Conversely, reduced VAT rates applicable to sectors such as:
- restaurants;
- accommodation services;
- certain leisure activities or non-essential goods;
would generate a significant budgetary cost while delivering limited — and in some cases even negative — redistributive effects.
The study also highlights that higher-income households benefit from reduced VAT rates as well, sometimes even more in absolute terms due to their higher level of consumption.
In other words, a substantial part of the tax advantage does not exclusively benefit the targeted populations.
A Progressive Reassessment of the Current Model?
The document does not officially propose the abolition of reduced VAT rates. It is a discussion paper rather than a draft directive. The Commission itself also recalls that the views expressed do not represent an official position of the European Union.

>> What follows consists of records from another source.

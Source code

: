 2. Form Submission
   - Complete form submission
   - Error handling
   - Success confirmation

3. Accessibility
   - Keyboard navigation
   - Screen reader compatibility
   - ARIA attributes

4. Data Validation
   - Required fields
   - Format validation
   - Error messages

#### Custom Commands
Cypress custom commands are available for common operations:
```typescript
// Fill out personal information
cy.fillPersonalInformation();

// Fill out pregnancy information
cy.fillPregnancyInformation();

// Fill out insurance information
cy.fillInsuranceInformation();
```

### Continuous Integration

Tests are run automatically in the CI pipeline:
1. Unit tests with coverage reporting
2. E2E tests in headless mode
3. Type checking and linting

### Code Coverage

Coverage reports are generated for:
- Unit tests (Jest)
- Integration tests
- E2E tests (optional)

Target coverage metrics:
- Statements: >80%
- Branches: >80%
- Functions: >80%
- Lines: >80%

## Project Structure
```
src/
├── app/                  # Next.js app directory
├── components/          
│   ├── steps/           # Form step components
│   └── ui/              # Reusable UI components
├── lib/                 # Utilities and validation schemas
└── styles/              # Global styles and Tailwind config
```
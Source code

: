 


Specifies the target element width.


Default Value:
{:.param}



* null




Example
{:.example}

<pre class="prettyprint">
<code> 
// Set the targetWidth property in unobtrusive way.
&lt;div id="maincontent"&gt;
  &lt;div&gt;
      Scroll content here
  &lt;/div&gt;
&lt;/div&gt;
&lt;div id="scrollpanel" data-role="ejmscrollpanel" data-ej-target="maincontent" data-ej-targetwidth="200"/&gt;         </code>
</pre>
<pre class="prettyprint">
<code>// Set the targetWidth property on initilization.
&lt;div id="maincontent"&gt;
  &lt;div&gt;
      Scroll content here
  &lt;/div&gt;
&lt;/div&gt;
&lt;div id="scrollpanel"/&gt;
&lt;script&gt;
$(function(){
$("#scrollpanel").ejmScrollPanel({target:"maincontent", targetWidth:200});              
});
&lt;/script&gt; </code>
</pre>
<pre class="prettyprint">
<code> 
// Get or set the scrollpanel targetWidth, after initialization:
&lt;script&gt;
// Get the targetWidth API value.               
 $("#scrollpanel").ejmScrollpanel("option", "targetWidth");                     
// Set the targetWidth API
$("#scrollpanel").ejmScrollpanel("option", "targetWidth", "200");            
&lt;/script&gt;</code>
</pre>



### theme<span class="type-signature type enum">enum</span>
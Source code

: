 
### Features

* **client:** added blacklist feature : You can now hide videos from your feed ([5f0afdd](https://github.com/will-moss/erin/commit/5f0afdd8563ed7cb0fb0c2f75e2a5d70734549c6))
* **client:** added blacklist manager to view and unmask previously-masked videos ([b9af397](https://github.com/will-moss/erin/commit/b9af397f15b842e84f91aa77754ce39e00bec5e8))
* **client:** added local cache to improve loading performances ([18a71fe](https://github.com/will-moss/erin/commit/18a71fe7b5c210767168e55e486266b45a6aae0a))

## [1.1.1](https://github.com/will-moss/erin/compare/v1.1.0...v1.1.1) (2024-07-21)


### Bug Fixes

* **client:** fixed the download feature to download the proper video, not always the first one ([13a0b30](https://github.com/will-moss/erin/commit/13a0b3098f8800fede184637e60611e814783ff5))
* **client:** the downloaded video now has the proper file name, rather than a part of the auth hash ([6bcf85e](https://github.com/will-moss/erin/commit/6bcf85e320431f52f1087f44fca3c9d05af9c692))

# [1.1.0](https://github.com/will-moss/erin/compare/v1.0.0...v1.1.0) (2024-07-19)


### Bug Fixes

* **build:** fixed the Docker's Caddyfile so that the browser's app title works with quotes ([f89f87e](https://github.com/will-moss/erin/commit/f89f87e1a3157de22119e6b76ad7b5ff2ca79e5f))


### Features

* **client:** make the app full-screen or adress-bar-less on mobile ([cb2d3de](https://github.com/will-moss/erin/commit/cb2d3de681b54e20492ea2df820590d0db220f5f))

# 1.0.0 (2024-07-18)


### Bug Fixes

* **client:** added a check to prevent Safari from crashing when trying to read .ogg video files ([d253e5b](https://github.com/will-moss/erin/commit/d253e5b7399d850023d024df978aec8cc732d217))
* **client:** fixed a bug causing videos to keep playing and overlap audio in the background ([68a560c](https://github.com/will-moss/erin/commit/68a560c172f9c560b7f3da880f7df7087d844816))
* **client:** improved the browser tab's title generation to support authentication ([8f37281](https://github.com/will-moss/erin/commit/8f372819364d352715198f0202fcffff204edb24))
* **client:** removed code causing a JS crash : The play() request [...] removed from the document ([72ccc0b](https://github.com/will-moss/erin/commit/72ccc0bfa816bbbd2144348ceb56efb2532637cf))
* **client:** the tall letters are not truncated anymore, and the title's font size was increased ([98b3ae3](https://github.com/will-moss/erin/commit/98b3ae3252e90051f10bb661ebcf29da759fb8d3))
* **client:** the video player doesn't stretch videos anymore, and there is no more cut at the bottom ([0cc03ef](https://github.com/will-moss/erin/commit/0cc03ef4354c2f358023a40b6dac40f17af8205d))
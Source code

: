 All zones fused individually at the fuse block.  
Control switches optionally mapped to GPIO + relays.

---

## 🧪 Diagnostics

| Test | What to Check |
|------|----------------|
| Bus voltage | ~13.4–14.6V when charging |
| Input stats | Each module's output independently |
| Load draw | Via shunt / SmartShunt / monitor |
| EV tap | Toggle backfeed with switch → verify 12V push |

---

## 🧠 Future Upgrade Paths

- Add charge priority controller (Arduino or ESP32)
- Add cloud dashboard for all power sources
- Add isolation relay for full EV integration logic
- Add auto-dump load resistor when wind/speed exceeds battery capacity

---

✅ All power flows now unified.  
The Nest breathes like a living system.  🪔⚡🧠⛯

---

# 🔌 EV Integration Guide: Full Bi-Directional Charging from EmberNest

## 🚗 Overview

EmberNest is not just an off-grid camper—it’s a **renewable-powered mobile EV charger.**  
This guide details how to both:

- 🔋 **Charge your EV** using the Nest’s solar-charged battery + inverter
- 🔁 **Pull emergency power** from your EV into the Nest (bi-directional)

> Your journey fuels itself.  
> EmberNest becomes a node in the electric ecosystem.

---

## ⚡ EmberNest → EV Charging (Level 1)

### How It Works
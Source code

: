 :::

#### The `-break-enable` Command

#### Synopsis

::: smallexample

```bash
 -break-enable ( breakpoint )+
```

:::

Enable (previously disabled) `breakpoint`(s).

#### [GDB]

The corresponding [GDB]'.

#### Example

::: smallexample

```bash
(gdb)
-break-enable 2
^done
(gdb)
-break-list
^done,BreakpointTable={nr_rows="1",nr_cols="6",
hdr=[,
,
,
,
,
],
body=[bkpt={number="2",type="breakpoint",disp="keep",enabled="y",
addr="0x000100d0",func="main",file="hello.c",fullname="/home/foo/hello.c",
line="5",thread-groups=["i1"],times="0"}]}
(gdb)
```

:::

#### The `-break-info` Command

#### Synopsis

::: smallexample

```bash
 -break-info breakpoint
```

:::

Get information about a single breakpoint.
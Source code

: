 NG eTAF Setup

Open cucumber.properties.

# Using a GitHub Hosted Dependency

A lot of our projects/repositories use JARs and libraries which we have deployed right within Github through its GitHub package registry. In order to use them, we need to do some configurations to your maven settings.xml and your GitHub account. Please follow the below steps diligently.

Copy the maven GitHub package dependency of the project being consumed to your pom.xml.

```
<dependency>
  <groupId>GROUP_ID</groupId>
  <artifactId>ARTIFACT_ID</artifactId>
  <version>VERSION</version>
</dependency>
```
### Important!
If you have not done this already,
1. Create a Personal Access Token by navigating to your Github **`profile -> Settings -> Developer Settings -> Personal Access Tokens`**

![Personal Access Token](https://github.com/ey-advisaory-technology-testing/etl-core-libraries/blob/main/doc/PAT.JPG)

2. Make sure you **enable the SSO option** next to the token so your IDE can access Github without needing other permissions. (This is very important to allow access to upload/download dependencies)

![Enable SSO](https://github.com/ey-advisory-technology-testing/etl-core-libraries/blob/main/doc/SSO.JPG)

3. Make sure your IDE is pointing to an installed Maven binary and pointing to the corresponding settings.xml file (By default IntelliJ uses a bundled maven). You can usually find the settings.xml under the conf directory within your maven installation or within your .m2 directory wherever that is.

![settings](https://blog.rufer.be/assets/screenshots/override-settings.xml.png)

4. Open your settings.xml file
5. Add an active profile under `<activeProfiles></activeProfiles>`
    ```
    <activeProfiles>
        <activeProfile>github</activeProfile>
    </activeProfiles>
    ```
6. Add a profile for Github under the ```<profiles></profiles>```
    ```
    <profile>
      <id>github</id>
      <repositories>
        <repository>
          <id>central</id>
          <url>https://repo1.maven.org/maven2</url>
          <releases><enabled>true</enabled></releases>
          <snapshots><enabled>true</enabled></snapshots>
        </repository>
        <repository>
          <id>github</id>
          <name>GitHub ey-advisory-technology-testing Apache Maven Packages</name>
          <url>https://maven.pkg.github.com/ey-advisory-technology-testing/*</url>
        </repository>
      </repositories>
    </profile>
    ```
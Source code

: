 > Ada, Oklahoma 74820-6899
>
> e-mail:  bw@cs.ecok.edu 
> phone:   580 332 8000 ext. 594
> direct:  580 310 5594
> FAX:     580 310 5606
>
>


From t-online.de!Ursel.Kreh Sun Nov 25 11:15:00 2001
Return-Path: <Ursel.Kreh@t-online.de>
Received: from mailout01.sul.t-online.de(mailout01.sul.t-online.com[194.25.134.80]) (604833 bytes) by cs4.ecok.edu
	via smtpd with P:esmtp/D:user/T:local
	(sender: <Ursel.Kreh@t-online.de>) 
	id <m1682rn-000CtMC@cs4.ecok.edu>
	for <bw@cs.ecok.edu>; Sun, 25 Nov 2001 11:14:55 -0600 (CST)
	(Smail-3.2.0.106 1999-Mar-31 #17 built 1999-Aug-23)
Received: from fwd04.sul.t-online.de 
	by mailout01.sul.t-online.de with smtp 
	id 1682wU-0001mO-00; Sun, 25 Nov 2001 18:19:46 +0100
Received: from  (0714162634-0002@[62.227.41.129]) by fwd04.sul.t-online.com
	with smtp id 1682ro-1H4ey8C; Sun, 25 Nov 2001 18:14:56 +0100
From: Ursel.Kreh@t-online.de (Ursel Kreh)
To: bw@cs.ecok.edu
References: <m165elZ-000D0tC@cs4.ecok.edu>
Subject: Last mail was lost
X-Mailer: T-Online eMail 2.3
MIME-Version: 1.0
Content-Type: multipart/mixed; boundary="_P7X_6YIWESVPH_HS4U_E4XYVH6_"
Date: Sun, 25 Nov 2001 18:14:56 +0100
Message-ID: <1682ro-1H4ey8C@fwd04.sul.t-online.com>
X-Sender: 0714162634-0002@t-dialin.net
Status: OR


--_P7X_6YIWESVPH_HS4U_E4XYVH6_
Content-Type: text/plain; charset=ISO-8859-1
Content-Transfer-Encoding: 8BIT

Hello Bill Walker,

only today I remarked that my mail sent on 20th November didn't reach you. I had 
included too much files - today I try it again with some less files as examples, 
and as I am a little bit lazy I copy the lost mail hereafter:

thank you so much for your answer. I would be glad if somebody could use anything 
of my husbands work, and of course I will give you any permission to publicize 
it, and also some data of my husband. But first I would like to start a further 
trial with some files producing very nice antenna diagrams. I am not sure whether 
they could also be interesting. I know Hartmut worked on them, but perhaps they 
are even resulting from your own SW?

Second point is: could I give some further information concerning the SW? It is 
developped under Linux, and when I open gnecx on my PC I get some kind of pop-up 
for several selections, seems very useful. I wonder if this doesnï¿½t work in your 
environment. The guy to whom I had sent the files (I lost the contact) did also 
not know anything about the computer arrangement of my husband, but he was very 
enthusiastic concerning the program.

Nevertheless, the message appears relatively clear: Europe seems to be considering a gradual refocusing of reduced VAT rates on goods regarded as strictly essential.
At this stage, no harmonised European reform of reduced VAT rates has been initiated, and any future developments would in practice depend on the political choices made by individual Member States.
In the longer term, this approach could lead certain Member States to reassess their VAT policies in a context of fiscal consolidation and increasing pressure to secure additional tax revenues.
Concerns for Certain Sectors… and for Social Balance
As VAT practitioners, several aspects raise concerns.
Restricting reduced VAT rates solely to primary necessities could mechanically lead to price increases in sectors that currently benefit from partial tax support, such as culture, restaurants, leisure activities, accommodation services and certain everyday services.
Yet these expenditures also contribute to social cohesion, access to culture and overall quality of life.
The risk would be the emergence of a system where fiscal policy merely guarantees access to essential needs, while progressively making cultural and leisure activities less accessible for part of the population.
Likewise, certain sectors linked to the energy transition or broader environmental objectives currently benefit from reduced VAT rates in order to encourage specific consumption behaviours. Challenging these tax mechanisms could also slow down collective efforts relating to energy renovation, sustainable mobility and the reduction of environmental impact.
Beyond the social impact, the economic consequences for the businesses concerned could also be significant: lower consumption, contraction of certain markets and additional pressure on sectors already highly sensitive to price fluctuations.
Finally, increasing VAT rates does not automatically lead to a proportional increase in tax revenues. If consumption falls significantly in certain sectors, the expected tax yield could, in some cases, ultimately prove lower than initially projected. The Commission itself refers to broader questions relating to overall efficiency and the trade-offs between tax revenue, redistribution and consumer behaviour.
A Topic Worth Monitoring Closely
At this stage, no immediate European reform has been announced.
However, this publication clearly illustrates a broader underlying trend: in a context of strained public finances, reduced VAT rates are no longer viewed as untouchable.
For finance departments and businesses — particularly in sectors that have historically benefited from reduced VAT rates — this issue is therefore likely to deserve close attention in the coming years.